**Exercise requirements:**
What is needed is the exact text of each line in the listing below from the one with "## [0.0.3] - 2021-05-11" up to and including the one with "-- ג'נס ווייצ'רס</br>", and no pictures.

**Source information:**
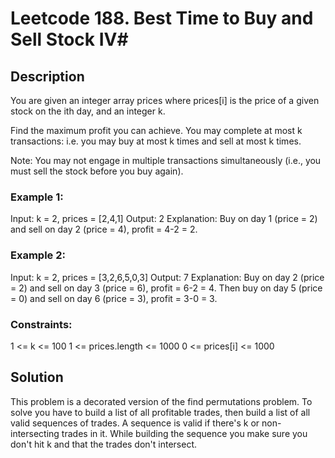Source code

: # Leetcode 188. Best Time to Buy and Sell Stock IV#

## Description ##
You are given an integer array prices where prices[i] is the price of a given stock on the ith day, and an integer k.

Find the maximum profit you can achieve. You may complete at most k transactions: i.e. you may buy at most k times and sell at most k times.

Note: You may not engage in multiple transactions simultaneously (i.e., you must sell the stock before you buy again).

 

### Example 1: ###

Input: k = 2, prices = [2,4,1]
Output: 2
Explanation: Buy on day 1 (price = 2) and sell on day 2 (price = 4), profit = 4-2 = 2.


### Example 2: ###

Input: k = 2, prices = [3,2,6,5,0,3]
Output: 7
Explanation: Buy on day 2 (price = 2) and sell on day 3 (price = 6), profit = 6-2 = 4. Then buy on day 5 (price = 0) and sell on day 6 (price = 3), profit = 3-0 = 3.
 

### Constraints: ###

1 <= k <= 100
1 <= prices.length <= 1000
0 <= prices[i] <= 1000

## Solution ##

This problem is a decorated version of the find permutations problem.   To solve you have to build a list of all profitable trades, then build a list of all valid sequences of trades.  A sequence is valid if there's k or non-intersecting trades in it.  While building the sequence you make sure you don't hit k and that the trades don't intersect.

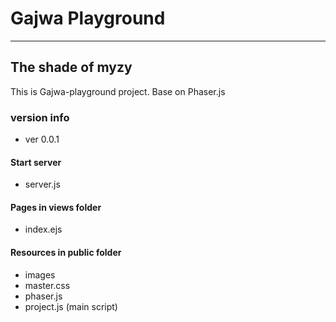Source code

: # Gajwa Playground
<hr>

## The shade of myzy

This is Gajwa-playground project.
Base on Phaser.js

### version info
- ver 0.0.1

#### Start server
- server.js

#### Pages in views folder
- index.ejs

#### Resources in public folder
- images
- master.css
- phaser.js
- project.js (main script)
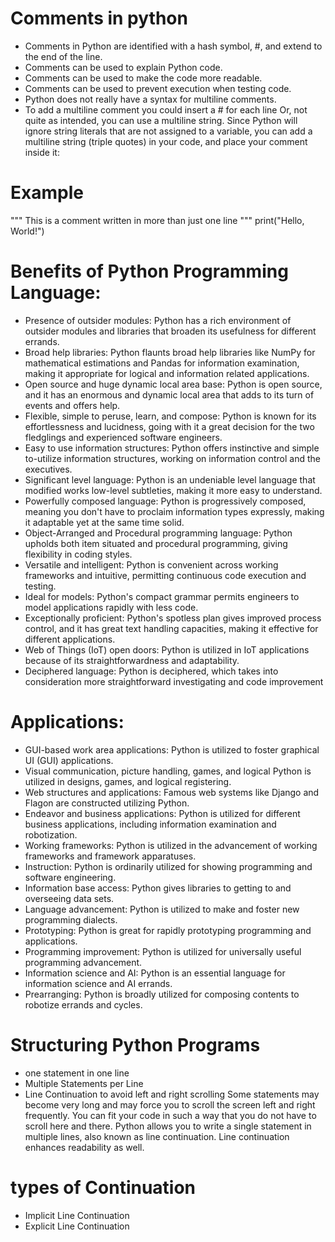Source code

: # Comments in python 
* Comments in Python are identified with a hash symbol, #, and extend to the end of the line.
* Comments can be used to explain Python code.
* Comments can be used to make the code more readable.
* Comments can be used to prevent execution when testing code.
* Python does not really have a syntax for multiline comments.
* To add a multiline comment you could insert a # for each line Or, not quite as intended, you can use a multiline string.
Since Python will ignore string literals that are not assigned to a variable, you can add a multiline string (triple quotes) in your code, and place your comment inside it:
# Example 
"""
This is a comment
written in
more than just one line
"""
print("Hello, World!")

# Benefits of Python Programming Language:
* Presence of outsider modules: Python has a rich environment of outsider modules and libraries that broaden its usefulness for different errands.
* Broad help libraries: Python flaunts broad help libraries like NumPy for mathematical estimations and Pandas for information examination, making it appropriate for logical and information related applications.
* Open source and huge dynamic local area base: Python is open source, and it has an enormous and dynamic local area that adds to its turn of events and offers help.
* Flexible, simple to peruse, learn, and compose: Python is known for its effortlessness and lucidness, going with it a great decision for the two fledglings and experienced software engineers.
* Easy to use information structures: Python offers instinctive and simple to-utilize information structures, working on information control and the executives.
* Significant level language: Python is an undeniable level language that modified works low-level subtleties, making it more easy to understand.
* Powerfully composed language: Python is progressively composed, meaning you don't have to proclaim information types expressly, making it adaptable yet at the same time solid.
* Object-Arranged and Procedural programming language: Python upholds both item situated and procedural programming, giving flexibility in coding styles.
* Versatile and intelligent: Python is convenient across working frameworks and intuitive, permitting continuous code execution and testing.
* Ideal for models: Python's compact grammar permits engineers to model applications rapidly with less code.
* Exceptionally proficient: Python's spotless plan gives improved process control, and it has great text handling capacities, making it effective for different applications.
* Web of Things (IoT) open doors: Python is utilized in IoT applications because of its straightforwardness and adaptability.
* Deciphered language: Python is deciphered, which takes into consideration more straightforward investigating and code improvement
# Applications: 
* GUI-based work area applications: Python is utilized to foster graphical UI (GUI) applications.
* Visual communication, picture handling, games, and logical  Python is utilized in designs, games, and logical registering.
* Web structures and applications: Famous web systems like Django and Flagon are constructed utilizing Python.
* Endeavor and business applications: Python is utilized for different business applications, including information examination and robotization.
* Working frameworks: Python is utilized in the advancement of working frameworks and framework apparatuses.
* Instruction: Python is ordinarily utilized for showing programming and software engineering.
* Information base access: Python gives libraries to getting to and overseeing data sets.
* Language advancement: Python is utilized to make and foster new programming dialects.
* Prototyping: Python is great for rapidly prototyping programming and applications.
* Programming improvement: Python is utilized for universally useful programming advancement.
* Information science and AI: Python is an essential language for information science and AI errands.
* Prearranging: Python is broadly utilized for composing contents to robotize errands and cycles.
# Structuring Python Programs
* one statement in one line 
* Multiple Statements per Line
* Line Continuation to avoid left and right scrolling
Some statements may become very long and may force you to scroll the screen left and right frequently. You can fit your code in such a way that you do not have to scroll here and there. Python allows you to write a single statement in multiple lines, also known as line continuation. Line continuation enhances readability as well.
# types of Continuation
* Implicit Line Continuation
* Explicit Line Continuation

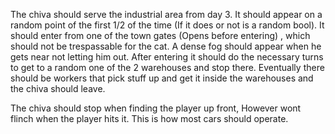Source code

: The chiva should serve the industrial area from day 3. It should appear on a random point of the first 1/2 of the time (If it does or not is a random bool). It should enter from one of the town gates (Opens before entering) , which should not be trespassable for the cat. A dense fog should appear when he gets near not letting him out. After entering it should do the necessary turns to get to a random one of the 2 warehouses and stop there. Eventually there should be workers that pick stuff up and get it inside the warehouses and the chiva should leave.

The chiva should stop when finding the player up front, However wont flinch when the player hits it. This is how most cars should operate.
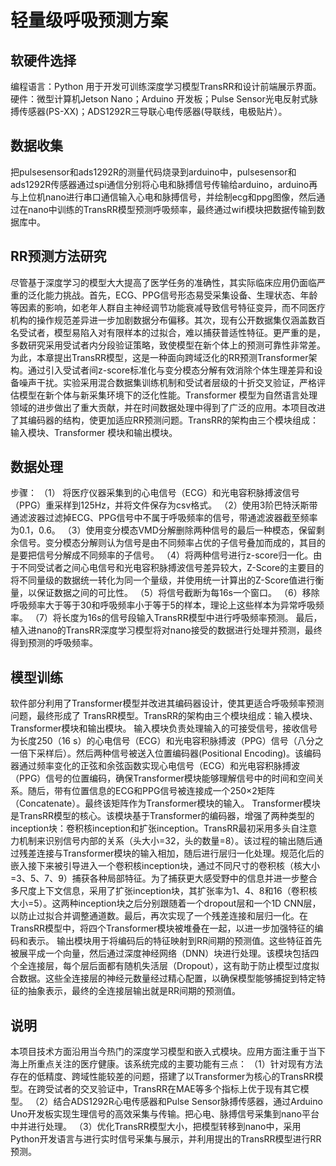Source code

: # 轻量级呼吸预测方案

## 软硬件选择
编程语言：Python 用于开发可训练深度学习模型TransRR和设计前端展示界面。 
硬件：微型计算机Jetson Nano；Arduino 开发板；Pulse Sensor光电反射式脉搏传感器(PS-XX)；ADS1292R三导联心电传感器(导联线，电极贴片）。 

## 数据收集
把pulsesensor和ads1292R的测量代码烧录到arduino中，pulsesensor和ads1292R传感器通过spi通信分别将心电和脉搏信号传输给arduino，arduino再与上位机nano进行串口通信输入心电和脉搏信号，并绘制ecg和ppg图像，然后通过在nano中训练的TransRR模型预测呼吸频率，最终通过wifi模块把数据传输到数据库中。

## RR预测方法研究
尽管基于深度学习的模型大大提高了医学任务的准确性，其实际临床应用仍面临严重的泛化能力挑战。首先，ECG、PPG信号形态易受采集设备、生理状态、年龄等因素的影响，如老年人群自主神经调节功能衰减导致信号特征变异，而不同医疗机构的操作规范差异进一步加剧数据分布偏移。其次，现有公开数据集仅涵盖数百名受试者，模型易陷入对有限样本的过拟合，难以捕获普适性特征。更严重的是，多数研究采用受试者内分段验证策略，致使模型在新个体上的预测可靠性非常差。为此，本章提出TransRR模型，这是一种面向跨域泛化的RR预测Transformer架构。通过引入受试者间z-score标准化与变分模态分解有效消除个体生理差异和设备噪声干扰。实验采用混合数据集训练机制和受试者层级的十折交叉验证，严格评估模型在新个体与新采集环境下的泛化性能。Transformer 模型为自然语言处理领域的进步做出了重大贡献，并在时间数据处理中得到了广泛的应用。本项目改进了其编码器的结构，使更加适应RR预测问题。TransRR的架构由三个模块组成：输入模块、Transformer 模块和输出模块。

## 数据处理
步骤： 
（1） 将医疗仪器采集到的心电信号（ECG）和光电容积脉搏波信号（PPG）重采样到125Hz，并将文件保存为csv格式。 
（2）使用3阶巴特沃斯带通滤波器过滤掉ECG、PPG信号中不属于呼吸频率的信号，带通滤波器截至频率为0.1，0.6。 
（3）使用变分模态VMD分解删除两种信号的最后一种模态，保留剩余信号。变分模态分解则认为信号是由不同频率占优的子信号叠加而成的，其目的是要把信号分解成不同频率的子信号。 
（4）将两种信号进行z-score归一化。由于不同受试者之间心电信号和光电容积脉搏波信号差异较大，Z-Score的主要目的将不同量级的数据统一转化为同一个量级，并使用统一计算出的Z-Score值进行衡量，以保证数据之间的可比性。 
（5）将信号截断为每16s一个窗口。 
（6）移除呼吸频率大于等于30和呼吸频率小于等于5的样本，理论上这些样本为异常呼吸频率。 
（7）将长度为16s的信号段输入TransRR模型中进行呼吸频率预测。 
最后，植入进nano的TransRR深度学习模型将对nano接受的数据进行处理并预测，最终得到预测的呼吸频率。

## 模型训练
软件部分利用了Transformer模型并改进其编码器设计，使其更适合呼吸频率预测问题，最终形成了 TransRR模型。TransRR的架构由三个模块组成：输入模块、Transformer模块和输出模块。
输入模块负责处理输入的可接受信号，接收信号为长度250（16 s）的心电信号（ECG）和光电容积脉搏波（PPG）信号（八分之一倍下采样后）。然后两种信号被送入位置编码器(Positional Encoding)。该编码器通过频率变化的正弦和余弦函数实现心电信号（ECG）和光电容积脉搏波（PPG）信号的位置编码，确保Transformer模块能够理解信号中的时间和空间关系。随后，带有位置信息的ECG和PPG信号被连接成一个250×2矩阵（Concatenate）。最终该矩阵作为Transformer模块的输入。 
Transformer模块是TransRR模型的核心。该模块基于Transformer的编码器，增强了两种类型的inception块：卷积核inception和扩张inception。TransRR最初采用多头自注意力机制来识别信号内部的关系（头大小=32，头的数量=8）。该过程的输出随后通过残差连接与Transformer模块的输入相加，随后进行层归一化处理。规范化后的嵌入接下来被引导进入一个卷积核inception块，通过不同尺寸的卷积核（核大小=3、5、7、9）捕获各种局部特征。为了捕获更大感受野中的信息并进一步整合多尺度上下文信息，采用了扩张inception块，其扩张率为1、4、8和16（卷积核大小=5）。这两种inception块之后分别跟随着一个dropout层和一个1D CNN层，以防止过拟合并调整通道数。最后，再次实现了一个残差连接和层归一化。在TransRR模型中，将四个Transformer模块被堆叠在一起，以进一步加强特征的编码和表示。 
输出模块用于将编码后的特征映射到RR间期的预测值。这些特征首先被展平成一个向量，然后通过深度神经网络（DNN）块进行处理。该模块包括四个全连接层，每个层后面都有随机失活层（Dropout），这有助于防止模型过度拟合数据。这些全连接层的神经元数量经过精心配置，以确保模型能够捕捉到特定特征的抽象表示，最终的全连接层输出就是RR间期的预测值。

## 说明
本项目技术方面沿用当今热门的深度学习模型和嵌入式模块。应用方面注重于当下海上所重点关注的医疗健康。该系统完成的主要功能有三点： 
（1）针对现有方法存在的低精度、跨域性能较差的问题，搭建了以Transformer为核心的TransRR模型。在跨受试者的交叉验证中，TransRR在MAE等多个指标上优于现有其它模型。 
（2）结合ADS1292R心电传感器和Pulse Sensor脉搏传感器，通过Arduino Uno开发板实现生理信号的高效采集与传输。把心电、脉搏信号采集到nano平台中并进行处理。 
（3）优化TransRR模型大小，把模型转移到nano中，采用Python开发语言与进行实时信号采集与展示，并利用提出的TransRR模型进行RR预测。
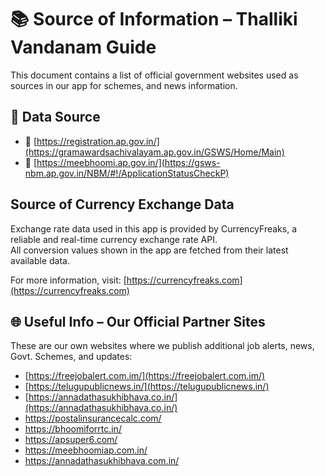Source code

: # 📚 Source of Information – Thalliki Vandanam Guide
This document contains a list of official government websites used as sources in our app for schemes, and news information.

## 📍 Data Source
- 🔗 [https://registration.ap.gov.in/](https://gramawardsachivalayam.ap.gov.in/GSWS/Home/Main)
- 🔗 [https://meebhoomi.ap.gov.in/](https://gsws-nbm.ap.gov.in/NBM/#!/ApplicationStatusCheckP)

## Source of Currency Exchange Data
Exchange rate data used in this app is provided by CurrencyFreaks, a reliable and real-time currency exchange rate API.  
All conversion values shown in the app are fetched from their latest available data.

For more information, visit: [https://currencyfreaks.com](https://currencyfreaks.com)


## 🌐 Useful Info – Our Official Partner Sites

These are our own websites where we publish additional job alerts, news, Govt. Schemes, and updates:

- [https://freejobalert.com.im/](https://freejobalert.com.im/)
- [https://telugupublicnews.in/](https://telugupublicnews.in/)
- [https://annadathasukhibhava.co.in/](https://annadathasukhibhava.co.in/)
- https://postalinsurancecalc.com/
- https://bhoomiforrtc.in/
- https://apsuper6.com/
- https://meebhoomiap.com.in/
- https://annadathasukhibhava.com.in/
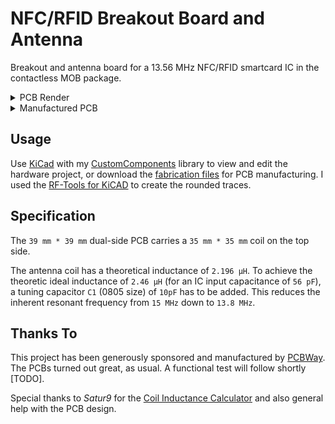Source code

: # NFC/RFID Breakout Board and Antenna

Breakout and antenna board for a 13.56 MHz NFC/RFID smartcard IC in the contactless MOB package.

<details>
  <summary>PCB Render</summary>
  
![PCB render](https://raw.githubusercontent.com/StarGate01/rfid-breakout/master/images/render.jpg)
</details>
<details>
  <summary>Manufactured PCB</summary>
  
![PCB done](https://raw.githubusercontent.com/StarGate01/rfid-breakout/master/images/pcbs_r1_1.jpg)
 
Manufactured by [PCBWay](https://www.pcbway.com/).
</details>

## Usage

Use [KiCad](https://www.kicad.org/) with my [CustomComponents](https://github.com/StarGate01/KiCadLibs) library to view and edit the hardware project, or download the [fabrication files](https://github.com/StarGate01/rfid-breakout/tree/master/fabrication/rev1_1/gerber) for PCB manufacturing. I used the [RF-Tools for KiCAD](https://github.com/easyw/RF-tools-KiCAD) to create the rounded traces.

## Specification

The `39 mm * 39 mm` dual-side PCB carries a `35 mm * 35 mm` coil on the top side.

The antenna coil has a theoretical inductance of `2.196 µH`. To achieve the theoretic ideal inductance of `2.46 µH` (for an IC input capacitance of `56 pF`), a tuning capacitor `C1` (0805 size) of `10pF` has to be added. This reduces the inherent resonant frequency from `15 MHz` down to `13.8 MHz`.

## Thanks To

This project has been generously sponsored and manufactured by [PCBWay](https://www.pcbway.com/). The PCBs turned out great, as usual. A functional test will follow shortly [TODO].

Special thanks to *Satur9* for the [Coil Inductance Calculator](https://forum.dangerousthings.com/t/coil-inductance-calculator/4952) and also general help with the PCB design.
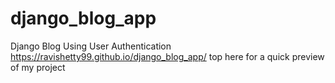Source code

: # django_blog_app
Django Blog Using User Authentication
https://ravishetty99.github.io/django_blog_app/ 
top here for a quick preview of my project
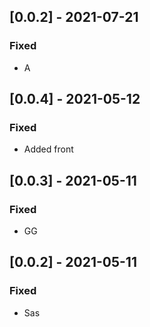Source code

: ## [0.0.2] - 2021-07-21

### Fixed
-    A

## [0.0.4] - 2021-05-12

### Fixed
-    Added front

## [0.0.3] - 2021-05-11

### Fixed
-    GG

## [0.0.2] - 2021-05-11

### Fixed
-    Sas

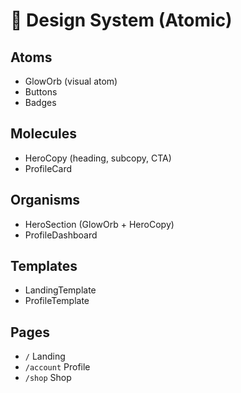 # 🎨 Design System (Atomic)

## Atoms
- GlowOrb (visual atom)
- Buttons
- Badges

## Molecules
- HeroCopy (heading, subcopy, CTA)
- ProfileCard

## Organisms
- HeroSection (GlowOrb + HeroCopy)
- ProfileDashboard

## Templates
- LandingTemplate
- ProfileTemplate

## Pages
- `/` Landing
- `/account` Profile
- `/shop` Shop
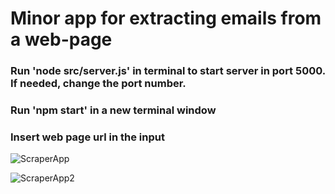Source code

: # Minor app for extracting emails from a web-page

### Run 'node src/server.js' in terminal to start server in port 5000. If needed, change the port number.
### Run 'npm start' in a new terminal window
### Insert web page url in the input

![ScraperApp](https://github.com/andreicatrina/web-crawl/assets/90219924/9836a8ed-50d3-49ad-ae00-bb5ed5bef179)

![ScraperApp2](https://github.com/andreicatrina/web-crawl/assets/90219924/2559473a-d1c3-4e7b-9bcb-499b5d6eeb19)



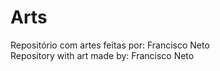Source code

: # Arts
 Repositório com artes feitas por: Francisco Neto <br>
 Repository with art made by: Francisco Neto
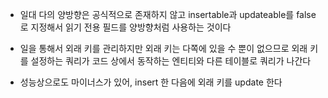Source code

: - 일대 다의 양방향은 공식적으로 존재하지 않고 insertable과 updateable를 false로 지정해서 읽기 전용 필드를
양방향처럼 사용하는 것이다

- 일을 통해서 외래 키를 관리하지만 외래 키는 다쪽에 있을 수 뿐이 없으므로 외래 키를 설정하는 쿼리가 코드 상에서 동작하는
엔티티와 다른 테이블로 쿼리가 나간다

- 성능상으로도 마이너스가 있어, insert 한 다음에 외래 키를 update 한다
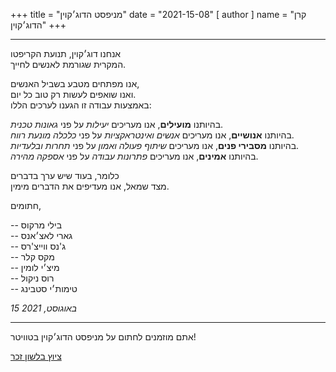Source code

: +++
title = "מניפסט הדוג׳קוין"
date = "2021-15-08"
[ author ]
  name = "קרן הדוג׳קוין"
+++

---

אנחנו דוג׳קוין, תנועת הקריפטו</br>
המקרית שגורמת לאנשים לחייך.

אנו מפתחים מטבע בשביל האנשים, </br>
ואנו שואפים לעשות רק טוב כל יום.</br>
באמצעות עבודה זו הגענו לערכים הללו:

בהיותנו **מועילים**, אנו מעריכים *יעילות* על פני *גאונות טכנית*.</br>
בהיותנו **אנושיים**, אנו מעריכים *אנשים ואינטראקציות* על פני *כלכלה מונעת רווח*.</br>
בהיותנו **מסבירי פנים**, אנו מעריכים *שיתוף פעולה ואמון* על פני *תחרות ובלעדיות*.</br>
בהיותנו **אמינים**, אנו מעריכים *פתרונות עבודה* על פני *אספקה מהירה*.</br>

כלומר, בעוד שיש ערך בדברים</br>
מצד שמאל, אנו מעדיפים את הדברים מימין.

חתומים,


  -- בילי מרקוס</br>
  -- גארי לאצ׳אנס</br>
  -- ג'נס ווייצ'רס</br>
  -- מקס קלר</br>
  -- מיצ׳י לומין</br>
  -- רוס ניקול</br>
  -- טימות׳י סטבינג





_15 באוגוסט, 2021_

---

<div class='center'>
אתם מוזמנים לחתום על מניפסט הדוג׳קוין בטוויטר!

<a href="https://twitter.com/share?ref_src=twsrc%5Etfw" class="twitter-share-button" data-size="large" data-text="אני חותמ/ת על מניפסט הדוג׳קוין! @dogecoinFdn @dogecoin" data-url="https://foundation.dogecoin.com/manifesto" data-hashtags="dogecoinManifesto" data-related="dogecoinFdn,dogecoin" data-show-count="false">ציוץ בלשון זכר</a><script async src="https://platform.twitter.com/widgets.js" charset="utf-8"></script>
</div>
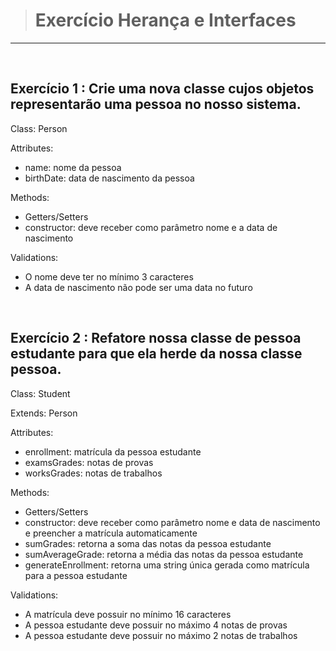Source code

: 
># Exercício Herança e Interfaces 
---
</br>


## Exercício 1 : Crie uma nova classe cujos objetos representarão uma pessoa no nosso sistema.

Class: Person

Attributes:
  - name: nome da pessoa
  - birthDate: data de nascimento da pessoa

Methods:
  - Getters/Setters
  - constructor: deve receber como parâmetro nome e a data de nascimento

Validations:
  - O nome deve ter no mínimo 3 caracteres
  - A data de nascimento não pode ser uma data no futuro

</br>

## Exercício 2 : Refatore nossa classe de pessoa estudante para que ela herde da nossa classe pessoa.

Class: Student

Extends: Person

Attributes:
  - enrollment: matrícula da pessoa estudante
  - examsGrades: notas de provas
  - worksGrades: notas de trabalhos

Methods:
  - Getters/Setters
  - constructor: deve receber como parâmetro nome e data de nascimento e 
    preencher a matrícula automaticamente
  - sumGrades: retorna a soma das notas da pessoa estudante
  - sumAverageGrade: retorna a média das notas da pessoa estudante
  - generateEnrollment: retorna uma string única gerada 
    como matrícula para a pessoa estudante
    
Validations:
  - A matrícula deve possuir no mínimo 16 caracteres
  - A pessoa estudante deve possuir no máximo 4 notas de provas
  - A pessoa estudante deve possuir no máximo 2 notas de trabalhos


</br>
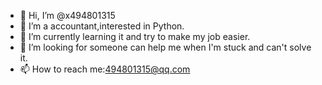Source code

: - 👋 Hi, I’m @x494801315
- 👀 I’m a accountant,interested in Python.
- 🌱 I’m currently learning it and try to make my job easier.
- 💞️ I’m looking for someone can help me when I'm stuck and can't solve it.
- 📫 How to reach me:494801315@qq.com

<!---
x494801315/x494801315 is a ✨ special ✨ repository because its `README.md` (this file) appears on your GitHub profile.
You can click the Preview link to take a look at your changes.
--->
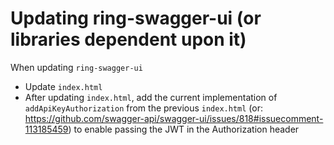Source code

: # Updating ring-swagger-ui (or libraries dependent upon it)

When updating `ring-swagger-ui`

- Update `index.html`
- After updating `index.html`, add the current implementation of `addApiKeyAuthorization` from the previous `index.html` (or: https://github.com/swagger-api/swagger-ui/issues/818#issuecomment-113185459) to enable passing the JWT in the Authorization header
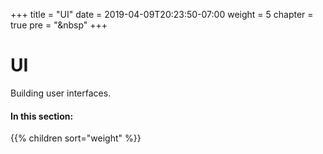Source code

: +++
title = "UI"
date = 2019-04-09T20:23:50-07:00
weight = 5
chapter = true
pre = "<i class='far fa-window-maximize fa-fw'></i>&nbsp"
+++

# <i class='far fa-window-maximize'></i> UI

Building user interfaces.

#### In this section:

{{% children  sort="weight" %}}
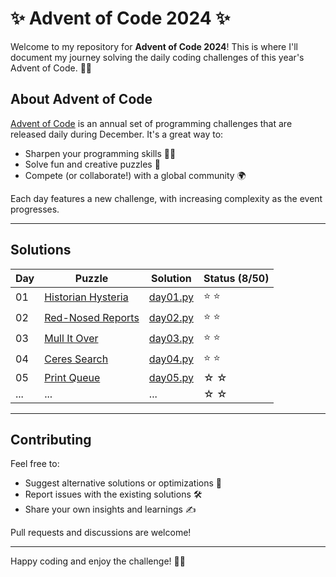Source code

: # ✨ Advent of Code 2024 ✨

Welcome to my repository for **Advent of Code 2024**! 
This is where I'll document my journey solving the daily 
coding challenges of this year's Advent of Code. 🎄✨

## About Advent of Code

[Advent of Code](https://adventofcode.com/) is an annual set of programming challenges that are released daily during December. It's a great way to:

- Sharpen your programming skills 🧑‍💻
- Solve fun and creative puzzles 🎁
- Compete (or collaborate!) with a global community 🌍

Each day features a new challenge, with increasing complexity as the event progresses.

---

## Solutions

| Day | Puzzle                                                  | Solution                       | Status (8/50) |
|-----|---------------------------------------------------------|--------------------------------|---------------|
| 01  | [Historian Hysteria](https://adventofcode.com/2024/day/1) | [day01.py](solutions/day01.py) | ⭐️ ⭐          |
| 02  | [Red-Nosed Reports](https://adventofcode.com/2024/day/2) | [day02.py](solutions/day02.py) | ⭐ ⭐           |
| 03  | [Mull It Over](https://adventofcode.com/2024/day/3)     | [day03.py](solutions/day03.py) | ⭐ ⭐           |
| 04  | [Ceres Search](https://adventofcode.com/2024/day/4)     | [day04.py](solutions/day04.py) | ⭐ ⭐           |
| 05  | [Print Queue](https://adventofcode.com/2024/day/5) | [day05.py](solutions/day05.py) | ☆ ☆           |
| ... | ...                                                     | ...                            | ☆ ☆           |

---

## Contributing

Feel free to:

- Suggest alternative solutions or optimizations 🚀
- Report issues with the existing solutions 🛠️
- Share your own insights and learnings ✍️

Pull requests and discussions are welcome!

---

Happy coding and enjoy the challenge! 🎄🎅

**Completed exercise:**
## [0.0.3] - 2021-05-11

### Fixed
-    GG

## [0.0.2] - 2021-05-11

### Fixed
-    Sas

 # 🎨 Design System (Atomic)

## Atoms
- GlowOrb (visual atom)
- Buttons
- Badges

## Molecules
- HeroCopy (heading, subcopy, CTA)
- ProfileCard

## Organisms
- HeroSection (GlowOrb + HeroCopy)
- ProfileDashboard

## Templates
- LandingTemplate
- ProfileTemplate

## Pages
- `/` Landing
- `/account` Profile
- `/shop` Shop
Source code

: # Minor app for extracting emails from a web-page

### Run 'node src/server.js' in terminal to start server in port 5000. If needed, change the port number.
### Run 'npm start' in a new terminal window
### Insert web page url in the input

![ScraperApp](https://github.com/andreicatrina/web-crawl/assets/90219924/9836a8ed-50d3-49ad-ae00-bb5ed5bef179)

![ScraperApp2](https://github.com/andreicatrina/web-crawl/assets/90219924/2559473a-d1c3-4e7b-9bcb-499b5d6eeb19)



Source code

: # Arts
 Repositório com artes feitas por: Francisco Neto <br>
 Repository with art made by: Francisco Neto
Source code

: - 일대 다의 양방향은 공식적으로 존재하지 않고 insertable과 updateable를 false로 지정해서 읽기 전용 필드를
양방향처럼 사용하는 것이다

- 일을 통해서 외래 키를 관리하지만 외래 키는 다쪽에 있을 수 뿐이 없으므로 외래 키를 설정하는 쿼리가 코드 상에서 동작하는
엔티티와 다른 테이블로 쿼리가 나간다

- 성능상으로도 마이너스가 있어, insert 한 다음에 외래 키를 update 한다
Source code

: +++
title = "מניפסט הדוג׳קוין"
date = "2021-15-08"
[ author ]
  name = "קרן הדוג׳קוין"
+++

---

אנחנו דוג׳קוין, תנועת הקריפטו</br>
המקרית שגורמת לאנשים לחייך.

אנו מפתחים מטבע בשביל האנשים, </br>
ואנו שואפים לעשות רק טוב כל יום.</br>
באמצעות עבודה זו הגענו לערכים הללו:

בהיותנו **מועילים**, אנו מעריכים *יעילות* על פני *גאונות טכנית*.</br>
בהיותנו **אנושיים**, אנו מעריכים *אנשים ואינטראקציות* על פני *כלכלה מונעת רווח*.</br>
בהיותנו **מסבירי פנים**, אנו מעריכים *שיתוף פעולה ואמון* על פני *תחרות ובלעדיות*.</br>
בהיותנו **אמינים**, אנו מעריכים *פתרונות עבודה* על פני *אספקה מהירה*.</br>

כלומר, בעוד שיש ערך בדברים</br>
מצד שמאל, אנו מעדיפים את הדברים מימין.

חתומים,


  -- בילי מרקוס</br>
  -- גארי לאצ׳אנס</br>
  -- ג'נס ווייצ'רס</br>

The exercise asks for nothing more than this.